Protestantism was separated into the Lutheran and Reformed traditions from its beginning, the most visible difference manifesting itself in corporate worship.

Lutherans held to the normative principle, teaching that anything not forbidden in Scripture was appropriate in the worship of God. The Reformed taught that anything not found in Scripture by precept or example was forbidden in worship, which came to be known as the regulative principle. This became the dividing line between Puritans and the rest of the Church of England in the sixteenth and seventeenth centuries.

The Puritans were happy with the English Reformation in terms of doctrine, but thought it maintained far too much carryover from its Roman Catholic past when it came to the look, feel, and experience of worship. For the church establishment, these were indifferent matters.

To the Puritans, however, they were idolatry.

Thus, civil war ensued, both figurately in the Church of England starting in the 1550s and literally in the nation of England in the 1640s. Puritanism had exhausted itself as an ecclesiastical movement within the Church of England by 1662 when the “Great Ejection” saw the last of the Puritans pushed out of their pulpits and the established church altogether.

But there were offshoots who considered themselves part of the Puritan tradition and continued to apply the regulative principle in their churches—namely, Presbyterians, Congregationalists, and Particular Baptists. They wanted the legitimacy of the Puritan heritage, which is illustrated by the fact that the Congregationalists and Baptists adopted verbatim the Westminster Confession of Faith, the most Puritan of creeds, in their Savoy Declaration and The Second London Confession respectively.

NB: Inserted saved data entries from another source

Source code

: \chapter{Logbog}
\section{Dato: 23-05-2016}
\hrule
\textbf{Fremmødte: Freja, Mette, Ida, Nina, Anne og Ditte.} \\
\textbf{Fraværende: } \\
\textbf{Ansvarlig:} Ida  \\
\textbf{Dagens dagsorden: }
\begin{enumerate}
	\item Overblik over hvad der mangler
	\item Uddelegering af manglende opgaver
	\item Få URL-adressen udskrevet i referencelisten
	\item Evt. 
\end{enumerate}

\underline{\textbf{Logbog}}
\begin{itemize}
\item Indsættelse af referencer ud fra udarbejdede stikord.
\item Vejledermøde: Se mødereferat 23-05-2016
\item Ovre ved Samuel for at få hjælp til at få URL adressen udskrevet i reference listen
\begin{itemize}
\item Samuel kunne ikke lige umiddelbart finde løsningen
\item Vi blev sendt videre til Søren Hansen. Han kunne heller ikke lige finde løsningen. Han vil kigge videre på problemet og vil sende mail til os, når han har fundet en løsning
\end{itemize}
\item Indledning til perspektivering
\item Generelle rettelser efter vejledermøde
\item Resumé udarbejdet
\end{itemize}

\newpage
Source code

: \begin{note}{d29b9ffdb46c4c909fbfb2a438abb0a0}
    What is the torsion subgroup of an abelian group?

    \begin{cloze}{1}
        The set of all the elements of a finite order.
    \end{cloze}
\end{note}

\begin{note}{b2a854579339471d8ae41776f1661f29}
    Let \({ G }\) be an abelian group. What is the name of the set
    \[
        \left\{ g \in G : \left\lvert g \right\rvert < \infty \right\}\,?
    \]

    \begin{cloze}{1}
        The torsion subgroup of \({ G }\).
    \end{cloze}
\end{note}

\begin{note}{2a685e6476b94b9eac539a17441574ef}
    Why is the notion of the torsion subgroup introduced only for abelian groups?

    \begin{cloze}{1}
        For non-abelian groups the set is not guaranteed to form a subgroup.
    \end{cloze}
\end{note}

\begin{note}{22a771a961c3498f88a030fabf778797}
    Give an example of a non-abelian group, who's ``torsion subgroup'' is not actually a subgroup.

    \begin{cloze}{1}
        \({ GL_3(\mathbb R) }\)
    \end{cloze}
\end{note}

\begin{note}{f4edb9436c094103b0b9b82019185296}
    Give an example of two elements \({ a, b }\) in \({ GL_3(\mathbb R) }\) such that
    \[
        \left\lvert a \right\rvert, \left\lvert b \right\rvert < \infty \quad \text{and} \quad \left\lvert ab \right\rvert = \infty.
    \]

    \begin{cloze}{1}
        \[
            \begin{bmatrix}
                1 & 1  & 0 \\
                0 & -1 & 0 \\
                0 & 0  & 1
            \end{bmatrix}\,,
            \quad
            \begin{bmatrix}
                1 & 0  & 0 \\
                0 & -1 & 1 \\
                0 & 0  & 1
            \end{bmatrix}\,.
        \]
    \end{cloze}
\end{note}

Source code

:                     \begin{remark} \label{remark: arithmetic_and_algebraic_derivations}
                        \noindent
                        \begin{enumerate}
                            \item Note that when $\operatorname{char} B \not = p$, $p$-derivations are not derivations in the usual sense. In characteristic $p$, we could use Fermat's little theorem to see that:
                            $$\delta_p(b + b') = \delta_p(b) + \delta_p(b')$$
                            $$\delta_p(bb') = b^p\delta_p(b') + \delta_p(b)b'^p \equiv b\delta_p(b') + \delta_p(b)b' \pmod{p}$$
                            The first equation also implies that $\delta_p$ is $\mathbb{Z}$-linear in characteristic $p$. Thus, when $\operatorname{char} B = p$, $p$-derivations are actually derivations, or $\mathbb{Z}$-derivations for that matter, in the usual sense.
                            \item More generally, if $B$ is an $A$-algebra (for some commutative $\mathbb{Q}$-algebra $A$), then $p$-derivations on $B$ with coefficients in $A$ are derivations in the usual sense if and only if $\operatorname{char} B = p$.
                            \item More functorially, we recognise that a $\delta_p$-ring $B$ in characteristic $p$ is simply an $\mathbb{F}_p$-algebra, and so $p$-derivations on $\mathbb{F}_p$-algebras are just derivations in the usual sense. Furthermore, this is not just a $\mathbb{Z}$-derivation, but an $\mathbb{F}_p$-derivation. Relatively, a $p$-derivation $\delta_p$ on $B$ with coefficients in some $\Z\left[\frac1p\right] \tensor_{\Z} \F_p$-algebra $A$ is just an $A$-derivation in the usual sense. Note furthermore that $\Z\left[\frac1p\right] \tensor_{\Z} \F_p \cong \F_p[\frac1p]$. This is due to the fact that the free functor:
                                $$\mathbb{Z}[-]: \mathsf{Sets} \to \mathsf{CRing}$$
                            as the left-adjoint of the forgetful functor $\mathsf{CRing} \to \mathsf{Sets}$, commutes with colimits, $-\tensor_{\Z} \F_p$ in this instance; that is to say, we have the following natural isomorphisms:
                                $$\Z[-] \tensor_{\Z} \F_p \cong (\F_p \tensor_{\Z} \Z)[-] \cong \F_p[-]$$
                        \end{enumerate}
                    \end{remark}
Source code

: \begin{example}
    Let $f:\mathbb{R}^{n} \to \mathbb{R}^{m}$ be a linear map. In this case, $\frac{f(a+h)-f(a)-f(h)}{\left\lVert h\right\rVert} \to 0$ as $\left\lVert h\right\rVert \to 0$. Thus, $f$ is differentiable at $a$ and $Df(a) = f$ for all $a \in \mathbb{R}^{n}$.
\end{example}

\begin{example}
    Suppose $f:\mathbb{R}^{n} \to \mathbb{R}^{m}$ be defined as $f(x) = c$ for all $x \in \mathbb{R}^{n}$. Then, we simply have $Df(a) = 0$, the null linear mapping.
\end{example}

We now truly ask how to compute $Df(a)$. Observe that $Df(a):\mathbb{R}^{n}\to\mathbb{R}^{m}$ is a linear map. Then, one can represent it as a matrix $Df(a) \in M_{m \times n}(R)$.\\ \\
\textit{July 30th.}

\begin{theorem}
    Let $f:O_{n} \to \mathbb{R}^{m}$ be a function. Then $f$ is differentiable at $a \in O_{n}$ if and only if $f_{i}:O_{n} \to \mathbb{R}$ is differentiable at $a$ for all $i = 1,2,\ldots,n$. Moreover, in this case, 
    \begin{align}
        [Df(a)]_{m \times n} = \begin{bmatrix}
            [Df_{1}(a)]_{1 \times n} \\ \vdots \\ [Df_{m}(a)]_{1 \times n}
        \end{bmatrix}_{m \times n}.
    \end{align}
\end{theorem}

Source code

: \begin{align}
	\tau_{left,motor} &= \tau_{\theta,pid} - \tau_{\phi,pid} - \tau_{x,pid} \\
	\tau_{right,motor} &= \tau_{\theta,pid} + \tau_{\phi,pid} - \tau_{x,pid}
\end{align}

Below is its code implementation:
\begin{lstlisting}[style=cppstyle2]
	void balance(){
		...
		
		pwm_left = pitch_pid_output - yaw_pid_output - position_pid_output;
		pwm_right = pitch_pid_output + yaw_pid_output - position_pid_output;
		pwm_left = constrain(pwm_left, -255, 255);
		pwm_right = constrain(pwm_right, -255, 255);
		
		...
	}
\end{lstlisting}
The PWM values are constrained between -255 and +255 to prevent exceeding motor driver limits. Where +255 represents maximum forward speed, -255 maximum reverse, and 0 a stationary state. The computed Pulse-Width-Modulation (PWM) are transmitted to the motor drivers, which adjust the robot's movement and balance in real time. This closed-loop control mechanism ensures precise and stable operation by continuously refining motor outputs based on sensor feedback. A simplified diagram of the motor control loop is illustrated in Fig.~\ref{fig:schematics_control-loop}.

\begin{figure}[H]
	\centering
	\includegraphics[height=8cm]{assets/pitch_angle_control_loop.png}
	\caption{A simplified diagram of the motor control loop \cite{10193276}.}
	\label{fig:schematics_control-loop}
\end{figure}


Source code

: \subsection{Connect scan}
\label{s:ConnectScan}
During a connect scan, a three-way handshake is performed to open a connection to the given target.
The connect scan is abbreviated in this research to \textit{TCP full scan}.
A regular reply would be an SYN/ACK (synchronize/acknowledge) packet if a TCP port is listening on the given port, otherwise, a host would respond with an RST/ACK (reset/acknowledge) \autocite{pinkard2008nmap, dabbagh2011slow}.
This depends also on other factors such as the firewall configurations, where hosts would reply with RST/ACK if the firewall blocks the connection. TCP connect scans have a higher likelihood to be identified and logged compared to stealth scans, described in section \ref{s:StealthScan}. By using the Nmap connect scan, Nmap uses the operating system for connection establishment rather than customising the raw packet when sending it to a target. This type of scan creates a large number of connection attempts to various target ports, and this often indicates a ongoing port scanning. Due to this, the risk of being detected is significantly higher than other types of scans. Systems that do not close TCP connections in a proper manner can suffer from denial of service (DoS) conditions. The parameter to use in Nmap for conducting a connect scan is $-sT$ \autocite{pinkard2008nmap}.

They only adjusted those elements of polity and administration of the sacraments, which were practiced in the context of the local church’s gathered worship.

It was regarding the latter that Baptists proved themselves to be the purest of the Puritans.

The Second London Confession on baptism, chapter 29, paragraph 2, reads, “Those who do actually profess repentance towards God, faith in, and obedience to, our Lord Jesus Christ, are the only proper subjects of this ordinance.” And paragraph 4, “Immersion, or dipping of the person in water, is necessary to the due administration of this ordinance.”[1]As we commonly speak of it today, this requires believer’s baptism by immersion.

While there is little by way of precept in the New Testament concerning the mode and subjects of baptism, an abundance of apostolic example is present. The only explicit examples of Baptism found in scripture are of believers by immersion, which is key when it comes to the regulative principle.

Theologizing, inference, and implication takes us back into the realm of the normative principle.

Dissenting denominations that emerged in the seventeenth century (and their evangelical heirs today) have a rich history of striving to apply the regulative principle to the structure of the church and practice of worship. The conviction that God has not left his people to guess how he is to be worshiped is one that would be extremely healthy to recapture and robustly apply.